European Rally Championship career
- Debut season: 2013
- Current team: The Boar ProRacing
- Starts: 14
- Championships: 0 (ERC Production – 1)
- Wins: 0 (ERC Production – 1)
- Best finish: 37 (ERC Production – 1) in 2014

Previous series
- 2011–2012: Intercontinental Rally Challenge

= Ivan Mishyn =

Ukrainian rally codriver

Ivan Mishyn (Мішин Іван Віталійович; born March 31, 1985, Odesa, Ukrainian Soviet Socialist Republic) is a Ukrainian rally codriver, Ukrainian rally vice-champion, European rally champion in ERC Production Cup category, and The Boar ProRacing team codriver.
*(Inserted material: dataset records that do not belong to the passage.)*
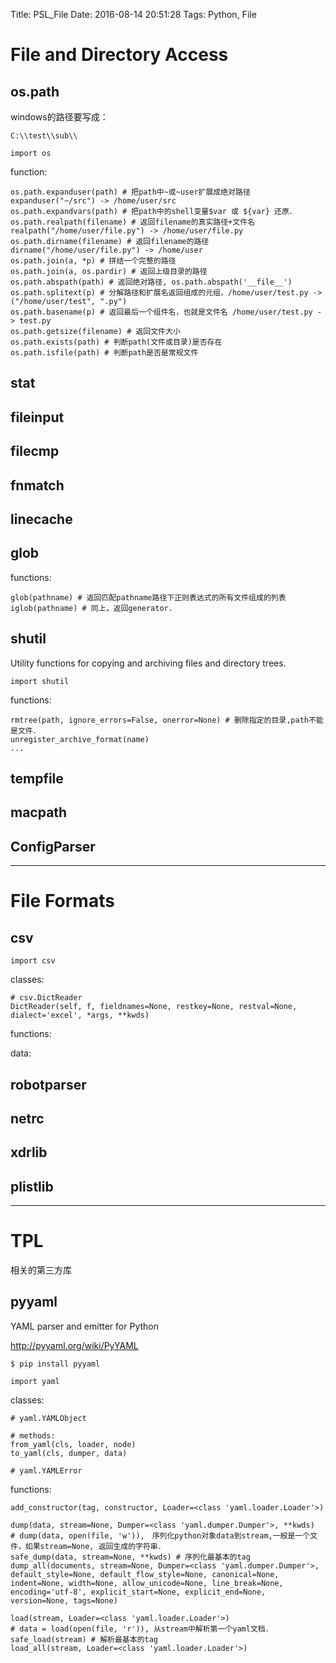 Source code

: Title: PSL_File
Date: 2016-08-14 20:51:28
Tags: Python, File



# File and Directory Access

## os.path

windows的路径要写成：

    C:\\test\\sub\\

    import os

function:

    os.path.expanduser(path) # 把path中~或~user扩展成绝对路径 expanduser("~/src") -> /home/user/src
    os.path.expandvars(path) # 把path中的shell变量$var 或 ${var} 还原．
    os.path.realpath(filename) # 返回filename的真实路径+文件名 realpath("/home/user/file.py") -> /home/user/file.py
    os.path.dirname(filename) # 返回filename的路径 dirname("/home/user/file.py") -> /home/user
    os.path.join(a, *p) # 拼结一个完整的路径　
    os.path.join(a, os.pardir) # 返回上级目录的路径
    os.path.abspath(path) # 返回绝对路径, os.path.abspath('__file__')
    os.path.splitext(p) # 分解路径和扩展名返回组成的元组，/home/user/test.py -> ("/home/user/test", ".py")
    os.path.basename(p) # 返回最后一个组件名，也就是文件名 /home/user/test.py -> test.py
    os.path.getsize(filename) # 返回文件大小
    os.path.exists(path) # 判断path(文件或目录)是否存在
    os.path.isfile(path) # 判断path是否是常规文件

## stat

## fileinput

## filecmp

## fnmatch

## linecache

## glob

functions:

    glob(pathname) # 返回匹配pathname路径下正则表达式的所有文件组成的列表
    iglob(pathname) # 同上，返回generator.

## shutil

Utility functions for copying and archiving files and directory trees.

    import shutil

functions:

    rmtree(path, ignore_errors=False, onerror=None) # 删除指定的目录,path不能是文件．
    unregister_archive_format(name)
    ...

## tempfile

## macpath

## ConfigParser

***

# File Formats

## csv

    import csv

classes:

    # csv.DictReader
    DictReader(self, f, fieldnames=None, restkey=None, restval=None, dialect='excel', *args, **kwds)

functions:

data:

## robotparser

## netrc

## xdrlib

## plistlib

***

# TPL

相关的第三方库

## pyyaml

YAML parser and emitter for Python

<http://pyyaml.org/wiki/PyYAML>

    $ pip install pyyaml

    import yaml

classes:

    # yaml.YAMLObject

    # methods:
    from_yaml(cls, loader, node)
    to_yaml(cls, dumper, data)

    # yaml.YAMLError

functions:

    add_constructor(tag, constructor, Loader=<class 'yaml.loader.Loader'>)

    dump(data, stream=None, Dumper=<class 'yaml.dumper.Dumper'>, **kwds)
    # dump(data, open(file, 'w')),　序列化python对象data到stream,一般是一个文件，如果stream=None, 返回生成的字符串．
    safe_dump(data, stream=None, **kwds) # 序列化最基本的tag
    dump_all(documents, stream=None, Dumper=<class 'yaml.dumper.Dumper'>, default_style=None, default_flow_style=None, canonical=None, indent=None, width=None, allow_unicode=None, line_break=None, encoding='utf-8', explicit_start=None, explicit_end=None, version=None, tags=None)

    load(stream, Loader=<class 'yaml.loader.Loader'>)
    # data = load(open(file, 'r')), 从stream中解析第一个yaml文档．
    safe_load(stream) # 解析最基本的tag
    load_all(stream, Loader=<class 'yaml.loader.Loader'>)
Ivan Mishyn is the only Ukrainian codriver and the only codriver from the former Soviet Union who has won the title of European Rally Champion.

== Career ==

=== Ukrainian Rally Championship ===

Ivan Mishyn's rallying career is inextricably linked to his childhood friend Vitaliy Pushkar. Friends began to visit rallies together as a fans, and also made their debut together as a professional rally crew, where Vitaliy took the driver's role, and Ivan became the codriver. Their first car was the all-wheel drive 2.0 liter Subaru Impreza, which was previously owned by another Odesa driver Igor Chapovsky.

During the 2009 season Pushkar and Mishyn started in 11 rallies with the only retirement at the Bukovina rally, due to technical problems. Such stability has helped friends to become a winners of Ukrainian rally Championship in U12 class for the first year of performances.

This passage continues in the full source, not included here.